The palpable sense of urgency among top global steel makers to snap up iron ore and coking coal assets across the world has brought into spotlight India's top steel producers, several of which have captive mines. Chief among them is SAIL, India's largest domestic steel producer, and a bet worth taking in the steel space.

At Rs 155, the company trades at around 12 times trailing earnings, which is at a premium to peers such as JSW Steel, Bhushan Steel and Tata Steel. The company's current EV/tonne of around Rs 50,000 is also at a premium to peers, but appears reasonable, given the limited debt being planned for upcoming capacity and substantial iron ore mining assets the company holds.

Supporting the premium are the company’s solid financials, land bank available for expansion and iron ore mines that should lend support to its valuation. While the company appears to be reasonably valued at current levels, given expected weakness in earnings resulting from high coking coal prices, investors could use possible dips as an opportunity to buy into the stock.

BUSINESS AND NUMBERS

Through eight domestic plants, SAIL produces long and flat steel products for a variety of applications, including rail-lines, infrastructure, and automobiles among other applications. The company's product mix is skewed towards long products which account for 60 per cent of volumes.
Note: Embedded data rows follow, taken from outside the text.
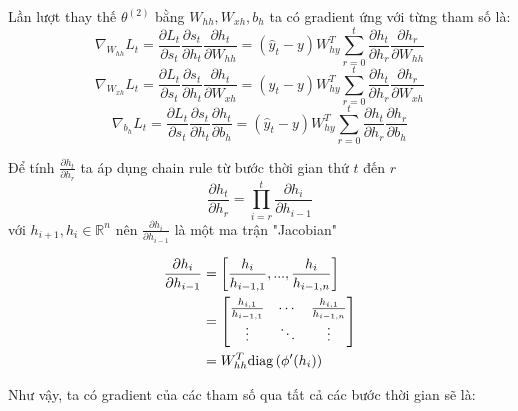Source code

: Lần lượt thay thế $\theta^{(2)}$ bằng $W_{hh}, W_{xh}, b_h$ ta có gradient ứng với từng tham số là:
\begin{equation} \label{gradientWRTSt12}
	\nabla_{W_{hh}}L_t = \frac{\partial L_t}{\partial s_t} \frac{\partial s_t}{\partial h_t} \frac{\partial h_t}{\partial W_{hh}}  =  (\hat{y}_t - y) W_{hy}^T \sum_{r=0}^{t} \frac{\partial h_{t}}{\partial h_r} \frac{\partial h_r}{\partial W_{hh}}
\end{equation}
\begin{equation} \label{gradientWRTSt13}
	\nabla_{W_{xh}}L_t = \frac{\partial L_t}{\partial s_t} \frac{\partial s_t}{\partial h_t} \frac{\partial h_t}{\partial W_{xh}}  =  (\hat{y}_t - y) W_{hy}^T \sum_{r=0}^{t} \frac{\partial h_{t}}{\partial h_r} \frac{\partial h_r}{\partial W_{xh}}
\end{equation}
\begin{equation} \label{gradientWRTSt14}
	\nabla_{b_h}L_t = \frac{\partial L_t}{\partial s_t} \frac{\partial s_t}{\partial h_t} \frac{\partial h_t}{\partial b_h}  =  (\hat{y}_t - y) W_{hy}^T \sum_{r=0}^{t} \frac{\partial h_{t}}{\partial h_r} \frac{\partial h_r}{\partial b_h}
\end{equation}

Để tính $\frac{\partial h_t}{\partial h_r}$ ta áp dụng chain rule từ bước thời gian thứ $t$ đến $r$
\begin{equation} \label{gradientWRTSt15}
	\frac{\partial h_t}{\partial h_r} = \prod_{i=r}^{t} \frac{\partial h_{i}}{\partial h_{i-1}}
\end{equation}
với $h_{i+1},h_i \in \mathbb{R}^n$ nên $\frac{\partial h_{i}}{\partial h_{i-1}}$ là một ma trận "Jacobian"

\begin{equation} \label{gradientWRTSt16}
\begin{split}
	\frac{\partial h_{i}}{\partial h_{i-1}} &= \left[ \frac{h_{i}}{h_{i-1,1}}, ..., \frac{h_{i}}{h_{i-1,n}} \right] \\
	&= \begin{bmatrix}
  	\frac{h_{i, 1}}{h_{i-1,1}} & \cdots & \frac{h_{i,1}}{h_{i-1,n}}\\
   	\vdots & \ddots & \vdots\\
   	\end{bmatrix} \\
   	&= W_{hh}^T \mathrm{diag} \left( \phi'(h_i) \right)
\end{split} 
\end{equation}

Như vậy, ta có gradient của các tham số qua tất cả các bước thời gian sẽ là:

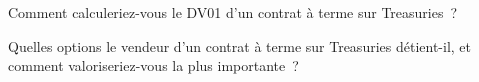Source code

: \begin{interviewq}\label{iq:m2:bond-futures:5}
Comment calculeriez-vous le DV01 d'un contrat à terme sur Treasuries~?
\end{interviewq}

\begin{interviewq}\label{iq:m2:bond-futures:6}
Quelles options le vendeur d'un contrat à terme sur Treasuries détient-il, et comment
valoriseriez-vous la plus importante~?
\end{interviewq}
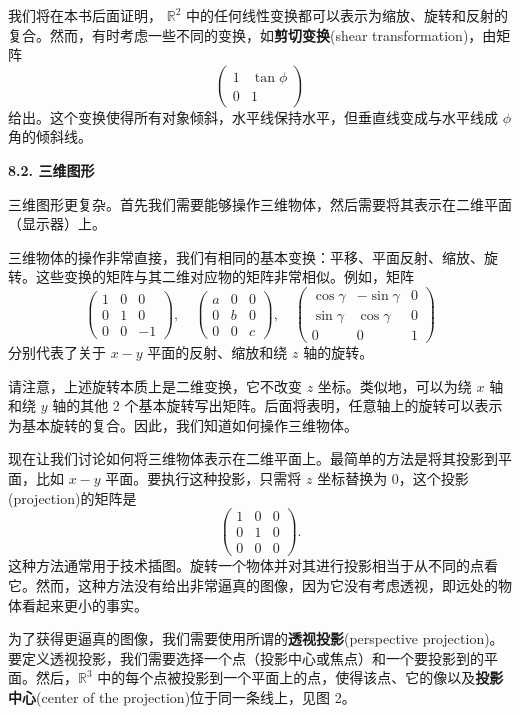 我们将在本书后面证明， $\mathbb{R}^2$ 中的任何线性变换都可以表示为缩放、旋转和反射的复合。然而，有时考虑一些不同的变换，如\textbf{剪切变换}(shear transformation)，由矩阵 
$$\begin{pmatrix} 1 & \tan \phi \\ 0 & 1 \end{pmatrix}$$
给出。这个变换使得所有对象倾斜，水平线保持水平，但垂直线变成与水平线成 $\phi$ 角的倾斜线。

\textbf{8.2. 三维图形}

三维图形更复杂。首先我们需要能够操作三维物体，然后需要将其表示在二维平面（显示器）上。

三维物体的操作非常直接，我们有相同的基本变换：平移、平面反射、缩放、旋转。这些变换的矩阵与其二维对应物的矩阵非常相似。例如，矩阵
$$
\begin{pmatrix} 1 & 0 & 0 \\ 0 & 1 & 0 \\ 0 & 0 & -1 \end{pmatrix}, \quad \begin{pmatrix} a & 0 & 0 \\ 0 & b & 0 \\ 0 & 0 & c \end{pmatrix}, \quad \begin{pmatrix} \cos \gamma & -\sin \gamma & 0 \\ \sin \gamma & \cos \gamma & 0 \\ 0 & 0 & 1 \end{pmatrix}
$$
分别代表了关于 $x-y$ 平面的反射、缩放和绕 $z$ 轴的旋转。

请注意，上述旋转本质上是二维变换，它不改变 $z$ 坐标。类似地，可以为绕 $x$ 轴和绕 $y$ 轴的其他 2 个基本旋转写出矩阵。后面将表明，任意轴上的旋转可以表示为基本旋转的复合。因此，我们知道如何操作三维物体。

现在让我们讨论如何将三维物体表示在二维平面上。最简单的方法是将其投影到平面，比如 $x-y$ 平面。要执行这种投影，只需将 $z$ 坐标替换为 0，这个投影(projection)的矩阵是
$$
\begin{pmatrix} 1 & 0 & 0 \\ 0 & 1 & 0 \\ 0 & 0 & 0 \end{pmatrix}.
$$
这种方法通常用于技术插图。旋转一个物体并对其进行投影相当于从不同的点看它。然而，这种方法没有给出非常逼真的图像，因为它没有考虑透视，即远处的物体看起来更小的事实。

为了获得更逼真的图像，我们需要使用所谓的\textbf{透视投影}(perspective projection)。要定义透视投影，我们需要选择一个点（投影中心或焦点）和一个要投影到的平面。然后，$\mathbb{R}^3$ 中的每个点被投影到一个平面上的点，使得该点、它的像以及\textbf{投影中心}(center of the projection)位于同一条线上，见图 2。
The company's sales and net profits have grown at a compounded pace of 5.6 and 3 per cent respectively over the last three years. The lacklustre numbers are a result of the minimal capacity-additions and see-sawing steel realisations over the three-year period under consideration.

The captive iron ore mines and power, with the latter meeting 70 per cent of the company's power requirements, have enabled the company to operate on EBITDA margins of between 26 (in 2009-10) and 33 per cent over the last three fiscals.

With the addition of Chiria and two other iron ore mines to the company's existing roster of five mines, the company expects its captive iron ore operations to meet its entire requirement over the long term.

The same cannot be said of the company's coking coal requirement. About 70 per cent of the company's requirement is imported. With prices soaring over the last three quarters, a condition exacerbated by the Australian floods, the company's coking coal bill has risen. This, combined with provisioning for employee benefits, dented operating profit margins for the first nine months of FY-11 by 8 percentage points to 20.6 per cent.

Compared to the same period the year before, the first nine months of FY-11 saw net sales grow by around 8 per cent to around Rs 31,000 crore due to higher realisations. Net profits during the same period were lower by 27 per cent to Rs 3,400 crore as higher coking coal prices ate into margins.

GROWTH PLANS

The company's saleable steel production capacity is set to rise from the current 12.6 million tonnes to 23 million tonnes by the last quarter of 2013. The company's significant land resources at existing locations have rendered substantial brownfield additions a relatively simple task. The same trait has also made it an attractive partner for Kobe and Posco for small mills.

The crucial moves, however, are in the addition of new blast furnaces and increasing the proportion of steel processed through the continuous casting method at Bhilai, Bokaro, Rourkela and Durgapur. In addition to improving the quality of steel produced, the new capacity should enable the company lower the impact of coking coal prices on the overall raw material bill.

Concurrently, the company also plans to exit several ?fungible' product lines such as semis by adding rolling and value-added steel production capacity such as auto-steel and CNRO steel. Realisations, which are currently lower than peers such as Tata Steel and JSW, will improve as a result of the enhanced product mix which will lower the proportion of low-yielding long products.

STEEL OUTLOOK

A series of hikes effected over the last four months have left steel prices higher by 15-20 per cent. This has not kept pace with the spike in coal prices over the same period. India's steel production grew by 6.4 per cent to 67 million tonnes in 2010, a pace which is expected to be bettered, thanks to increased spending on infrastructure.

The pricing environment is likely to remain a difficult one for steel producers through a large part of 2011 as a not-so-transparent pricing mechanism for several raw materials, coupled with a more fickle and price-sensitive finished steel market, make for a difficult combination.

The company's current coking coal requirements are met by 70 per cent imports (a large portion from Australia), which is blended with locally procured coal (Coal India). Both components have seen substantial hikes of between 20 per cent and 30 per cent over the last four months due to supply-related issues.

A complete pass-through to final steel consumers remains unlikely, which means steel producers may have to bite into their margins for the next two quarters.